• Exercise aim
The entire listing below is to be written out exactly, minus the pictures.

• Data shown

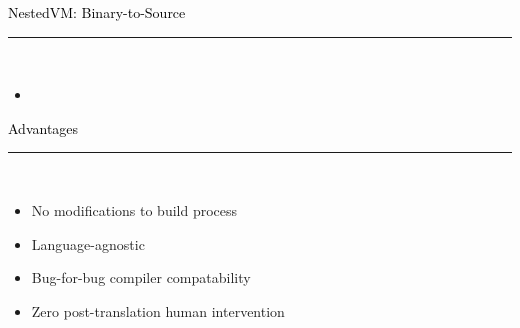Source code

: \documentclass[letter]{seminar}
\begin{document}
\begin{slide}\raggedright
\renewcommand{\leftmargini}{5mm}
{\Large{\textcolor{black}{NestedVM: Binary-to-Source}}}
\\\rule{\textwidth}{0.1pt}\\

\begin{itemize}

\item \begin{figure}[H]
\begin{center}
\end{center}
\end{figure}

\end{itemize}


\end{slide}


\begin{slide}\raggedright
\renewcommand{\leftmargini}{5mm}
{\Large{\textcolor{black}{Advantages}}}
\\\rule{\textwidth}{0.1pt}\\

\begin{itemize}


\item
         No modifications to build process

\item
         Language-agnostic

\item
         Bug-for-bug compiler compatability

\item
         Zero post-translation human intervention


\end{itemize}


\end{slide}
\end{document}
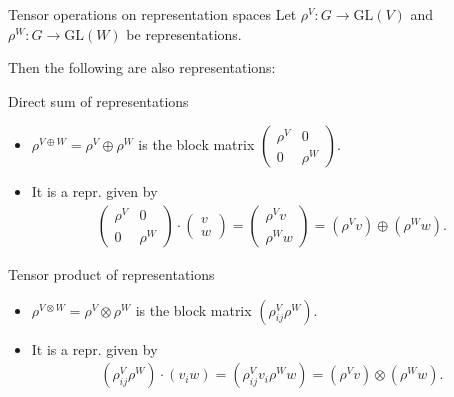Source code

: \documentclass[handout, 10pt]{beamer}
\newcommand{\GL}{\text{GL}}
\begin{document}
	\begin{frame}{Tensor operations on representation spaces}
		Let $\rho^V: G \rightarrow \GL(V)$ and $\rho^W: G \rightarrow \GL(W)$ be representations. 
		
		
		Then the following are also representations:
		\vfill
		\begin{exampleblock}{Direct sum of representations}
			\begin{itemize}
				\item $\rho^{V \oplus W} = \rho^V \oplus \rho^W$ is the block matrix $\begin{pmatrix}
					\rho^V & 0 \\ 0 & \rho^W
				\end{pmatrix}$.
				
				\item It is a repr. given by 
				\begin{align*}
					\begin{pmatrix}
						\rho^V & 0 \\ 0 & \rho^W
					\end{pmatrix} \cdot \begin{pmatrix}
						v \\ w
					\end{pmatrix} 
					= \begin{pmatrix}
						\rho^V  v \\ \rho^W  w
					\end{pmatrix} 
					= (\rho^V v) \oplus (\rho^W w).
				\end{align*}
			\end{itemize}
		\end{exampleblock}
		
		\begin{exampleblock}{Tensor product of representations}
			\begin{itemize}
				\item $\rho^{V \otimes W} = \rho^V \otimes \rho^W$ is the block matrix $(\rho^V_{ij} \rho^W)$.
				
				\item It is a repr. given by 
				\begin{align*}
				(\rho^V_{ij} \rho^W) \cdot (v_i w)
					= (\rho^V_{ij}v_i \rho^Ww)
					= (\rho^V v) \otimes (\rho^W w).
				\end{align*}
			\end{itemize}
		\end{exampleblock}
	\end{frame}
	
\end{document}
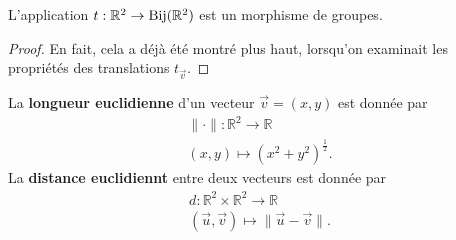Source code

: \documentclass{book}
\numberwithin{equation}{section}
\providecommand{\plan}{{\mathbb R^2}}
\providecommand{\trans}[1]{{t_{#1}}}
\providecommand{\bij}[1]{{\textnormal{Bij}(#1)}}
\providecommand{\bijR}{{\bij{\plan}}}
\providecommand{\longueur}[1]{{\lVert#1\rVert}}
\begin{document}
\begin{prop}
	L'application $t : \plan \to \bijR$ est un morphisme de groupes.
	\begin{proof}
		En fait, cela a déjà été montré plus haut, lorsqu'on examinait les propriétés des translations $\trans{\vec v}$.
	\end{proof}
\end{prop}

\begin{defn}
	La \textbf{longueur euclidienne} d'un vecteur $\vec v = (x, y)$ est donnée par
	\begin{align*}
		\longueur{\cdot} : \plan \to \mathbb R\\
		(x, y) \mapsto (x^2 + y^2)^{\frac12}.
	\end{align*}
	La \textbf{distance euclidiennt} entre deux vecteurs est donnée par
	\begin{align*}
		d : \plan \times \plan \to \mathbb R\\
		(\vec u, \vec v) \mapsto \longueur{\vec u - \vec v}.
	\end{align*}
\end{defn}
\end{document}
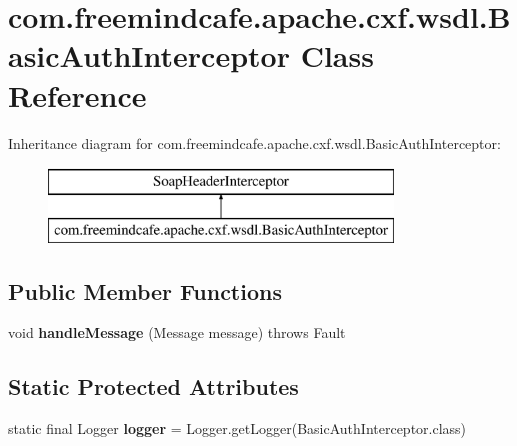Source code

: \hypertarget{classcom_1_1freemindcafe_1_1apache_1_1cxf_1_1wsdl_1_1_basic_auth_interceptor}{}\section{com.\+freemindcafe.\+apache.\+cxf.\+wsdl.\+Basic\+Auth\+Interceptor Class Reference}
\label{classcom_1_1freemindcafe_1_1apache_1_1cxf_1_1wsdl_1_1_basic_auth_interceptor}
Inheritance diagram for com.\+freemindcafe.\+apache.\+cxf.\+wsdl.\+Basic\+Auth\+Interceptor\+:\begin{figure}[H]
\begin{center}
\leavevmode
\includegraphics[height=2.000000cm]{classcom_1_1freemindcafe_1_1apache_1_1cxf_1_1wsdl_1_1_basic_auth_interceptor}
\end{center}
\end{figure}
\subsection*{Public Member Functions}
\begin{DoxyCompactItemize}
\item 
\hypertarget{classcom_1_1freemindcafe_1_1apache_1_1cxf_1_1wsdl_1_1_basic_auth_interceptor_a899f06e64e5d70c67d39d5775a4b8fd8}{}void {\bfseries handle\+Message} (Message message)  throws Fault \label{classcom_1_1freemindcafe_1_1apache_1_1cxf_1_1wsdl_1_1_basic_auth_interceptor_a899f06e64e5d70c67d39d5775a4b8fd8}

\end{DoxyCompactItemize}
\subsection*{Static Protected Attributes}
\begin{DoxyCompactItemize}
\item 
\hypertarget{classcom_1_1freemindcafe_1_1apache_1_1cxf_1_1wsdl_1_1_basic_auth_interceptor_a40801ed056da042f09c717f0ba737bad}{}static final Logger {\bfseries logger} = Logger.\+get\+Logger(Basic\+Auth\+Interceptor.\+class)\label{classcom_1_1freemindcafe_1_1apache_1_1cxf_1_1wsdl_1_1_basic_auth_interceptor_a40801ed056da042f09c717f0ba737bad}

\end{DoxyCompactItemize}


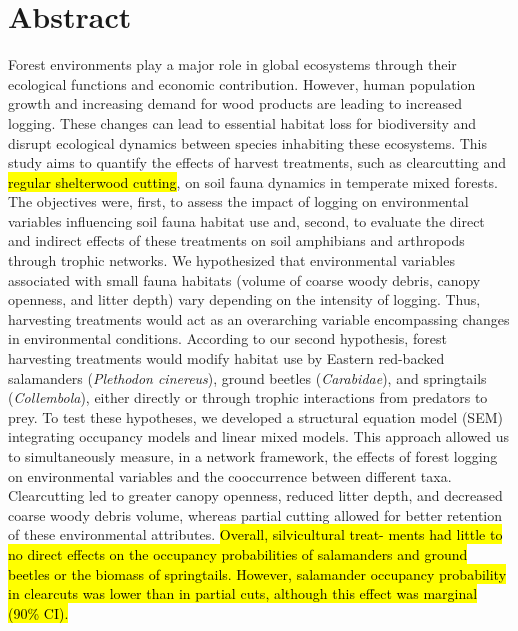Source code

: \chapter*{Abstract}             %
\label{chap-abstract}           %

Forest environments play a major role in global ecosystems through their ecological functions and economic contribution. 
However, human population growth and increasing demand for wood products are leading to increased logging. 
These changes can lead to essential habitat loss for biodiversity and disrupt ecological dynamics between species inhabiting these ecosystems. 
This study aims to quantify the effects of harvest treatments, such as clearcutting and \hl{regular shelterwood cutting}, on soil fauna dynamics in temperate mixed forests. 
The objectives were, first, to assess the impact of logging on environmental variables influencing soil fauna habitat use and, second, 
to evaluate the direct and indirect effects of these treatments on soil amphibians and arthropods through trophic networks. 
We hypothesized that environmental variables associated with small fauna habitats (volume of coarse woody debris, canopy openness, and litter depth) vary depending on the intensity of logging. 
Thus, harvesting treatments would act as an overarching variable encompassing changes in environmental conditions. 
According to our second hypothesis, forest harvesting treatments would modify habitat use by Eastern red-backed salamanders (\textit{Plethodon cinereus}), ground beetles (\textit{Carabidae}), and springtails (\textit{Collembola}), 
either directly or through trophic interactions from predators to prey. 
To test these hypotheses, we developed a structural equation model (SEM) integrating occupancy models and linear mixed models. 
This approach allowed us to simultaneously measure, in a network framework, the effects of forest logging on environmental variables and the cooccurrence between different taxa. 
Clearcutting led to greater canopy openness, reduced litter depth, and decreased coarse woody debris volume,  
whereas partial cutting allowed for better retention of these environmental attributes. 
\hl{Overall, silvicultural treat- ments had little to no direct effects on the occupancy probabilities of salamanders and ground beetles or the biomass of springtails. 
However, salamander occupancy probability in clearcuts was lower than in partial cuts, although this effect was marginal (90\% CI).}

• Response to this task
Source code

: \documentclass[letter]{seminar}
\begin{document}
\begin{slide}\raggedright
\renewcommand{\leftmargini}{5mm}
{\Large{\textcolor{black}{NestedVM: Binary-to-Source}}}
\\\rule{\textwidth}{0.1pt}\\

\begin{itemize}

\item \begin{figure}[H]
\begin{center}
\end{center}
\end{figure}

\end{itemize}


\end{slide}


\begin{slide}\raggedright
\renewcommand{\leftmargini}{5mm}
{\Large{\textcolor{black}{Advantages}}}
\\\rule{\textwidth}{0.1pt}\\

\begin{itemize}


\item
         No modifications to build process

\item
         Language-agnostic

\item
         Bug-for-bug compiler compatability

\item
         Zero post-translation human intervention


\end{itemize}


\end{slide}
\end{document}
Source code

: \documentclass[handout, 10pt]{beamer}
\newcommand{\GL}{\text{GL}}
\begin{document}
	\begin{frame}{Tensor operations on representation spaces}
		Let $\rho^V: G \rightarrow \GL(V)$ and $\rho^W: G \rightarrow \GL(W)$ be representations. 
		
		
		Then the following are also representations:
		\vfill
		\begin{exampleblock}{Direct sum of representations}
			\begin{itemize}
				\item $\rho^{V \oplus W} = \rho^V \oplus \rho^W$ is the block matrix $\begin{pmatrix}
					\rho^V & 0 \\ 0 & \rho^W
				\end{pmatrix}$.
				
				\item It is a repr. given by 
				\begin{align*}
					\begin{pmatrix}
						\rho^V & 0 \\ 0 & \rho^W
					\end{pmatrix} \cdot \begin{pmatrix}
						v \\ w
					\end{pmatrix} 
					= \begin{pmatrix}
						\rho^V  v \\ \rho^W  w
					\end{pmatrix} 
					= (\rho^V v) \oplus (\rho^W w).
				\end{align*}
			\end{itemize}
		\end{exampleblock}
		
		\begin{exampleblock}{Tensor product of representations}
			\begin{itemize}
				\item $\rho^{V \otimes W} = \rho^V \otimes \rho^W$ is the block matrix $(\rho^V_{ij} \rho^W)$.
				
				\item It is a repr. given by 
				\begin{align*}
				(\rho^V_{ij} \rho^W) \cdot (v_i w)
					= (\rho^V_{ij}v_i \rho^Ww)
					= (\rho^V v) \otimes (\rho^W w).
				\end{align*}
			\end{itemize}
		\end{exampleblock}
	\end{frame}
	
\end{document}
Source code

: \documentclass{book}
\numberwithin{equation}{section}
\providecommand{\plan}{{\mathbb R^2}}
\providecommand{\trans}[1]{{t_{#1}}}
\providecommand{\bij}[1]{{\textnormal{Bij}(#1)}}
\providecommand{\bijR}{{\bij{\plan}}}
\providecommand{\longueur}[1]{{\lVert#1\rVert}}
\begin{document}
\begin{prop}
	L'application $t : \plan \to \bijR$ est un morphisme de groupes.
	\begin{proof}
		En fait, cela a déjà été montré plus haut, lorsqu'on examinait les propriétés des translations $\trans{\vec v}$.
	\end{proof}
\end{prop}

\begin{defn}
	La \textbf{longueur euclidienne} d'un vecteur $\vec v = (x, y)$ est donnée par
	\begin{align*}
		\longueur{\cdot} : \plan \to \mathbb R\\
		(x, y) \mapsto (x^2 + y^2)^{\frac12}.
	\end{align*}
	La \textbf{distance euclidiennt} entre deux vecteurs est donnée par
	\begin{align*}
		d : \plan \times \plan \to \mathbb R\\
		(\vec u, \vec v) \mapsto \longueur{\vec u - \vec v}.
	\end{align*}
\end{defn}
\end{document}
Source code

: \hypertarget{classcom_1_1freemindcafe_1_1apache_1_1cxf_1_1wsdl_1_1_basic_auth_interceptor}{}\section{com.\+freemindcafe.\+apache.\+cxf.\+wsdl.\+Basic\+Auth\+Interceptor Class Reference}
\label{classcom_1_1freemindcafe_1_1apache_1_1cxf_1_1wsdl_1_1_basic_auth_interceptor}
Inheritance diagram for com.\+freemindcafe.\+apache.\+cxf.\+wsdl.\+Basic\+Auth\+Interceptor\+:\begin{figure}[H]
\begin{center}
\leavevmode
\includegraphics[height=2.000000cm]{classcom_1_1freemindcafe_1_1apache_1_1cxf_1_1wsdl_1_1_basic_auth_interceptor}
\end{center}
\end{figure}
\subsection*{Public Member Functions}
\begin{DoxyCompactItemize}
\item 
\hypertarget{classcom_1_1freemindcafe_1_1apache_1_1cxf_1_1wsdl_1_1_basic_auth_interceptor_a899f06e64e5d70c67d39d5775a4b8fd8}{}void {\bfseries handle\+Message} (Message message)  throws Fault \label{classcom_1_1freemindcafe_1_1apache_1_1cxf_1_1wsdl_1_1_basic_auth_interceptor_a899f06e64e5d70c67d39d5775a4b8fd8}

\end{DoxyCompactItemize}
\subsection*{Static Protected Attributes}
\begin{DoxyCompactItemize}
\item 
\hypertarget{classcom_1_1freemindcafe_1_1apache_1_1cxf_1_1wsdl_1_1_basic_auth_interceptor_a40801ed056da042f09c717f0ba737bad}{}static final Logger {\bfseries logger} = Logger.\+get\+Logger(Basic\+Auth\+Interceptor.\+class)\label{classcom_1_1freemindcafe_1_1apache_1_1cxf_1_1wsdl_1_1_basic_auth_interceptor_a40801ed056da042f09c717f0ba737bad}

\end{DoxyCompactItemize}


Source code

: \chapter*{Abstract}             %
\label{chap-abstract}           %

Forest environments play a major role in global ecosystems through their ecological functions and economic contribution. 
However, human population growth and increasing demand for wood products are leading to increased logging. 
These changes can lead to essential habitat loss for biodiversity and disrupt ecological dynamics between species inhabiting these ecosystems. 
This study aims to quantify the effects of harvest treatments, such as clearcutting and \hl{regular shelterwood cutting}, on soil fauna dynamics in temperate mixed forests. 
The objectives were, first, to assess the impact of logging on environmental variables influencing soil fauna habitat use and, second, 
to evaluate the direct and indirect effects of these treatments on soil amphibians and arthropods through trophic networks. 
We hypothesized that environmental variables associated with small fauna habitats (volume of coarse woody debris, canopy openness, and litter depth) vary depending on the intensity of logging. 
Thus, harvesting treatments would act as an overarching variable encompassing changes in environmental conditions. 
According to our second hypothesis, forest harvesting treatments would modify habitat use by Eastern red-backed salamanders (\textit{Plethodon cinereus}), ground beetles (\textit{Carabidae}), and springtails (\textit{Collembola}), 
either directly or through trophic interactions from predators to prey. 
To test these hypotheses, we developed a structural equation model (SEM) integrating occupancy models and linear mixed models. 
This approach allowed us to simultaneously measure, in a network framework, the effects of forest logging on environmental variables and the cooccurrence between different taxa. 
Clearcutting led to greater canopy openness, reduced litter depth, and decreased coarse woody debris volume,  
whereas partial cutting allowed for better retention of these environmental attributes. 
\hl{Overall, silvicultural treat- ments had little to no direct effects on the occupancy probabilities of salamanders and ground beetles or the biomass of springtails. 
However, salamander occupancy probability in clearcuts was lower than in partial cuts, although this effect was marginal (90\% CI).}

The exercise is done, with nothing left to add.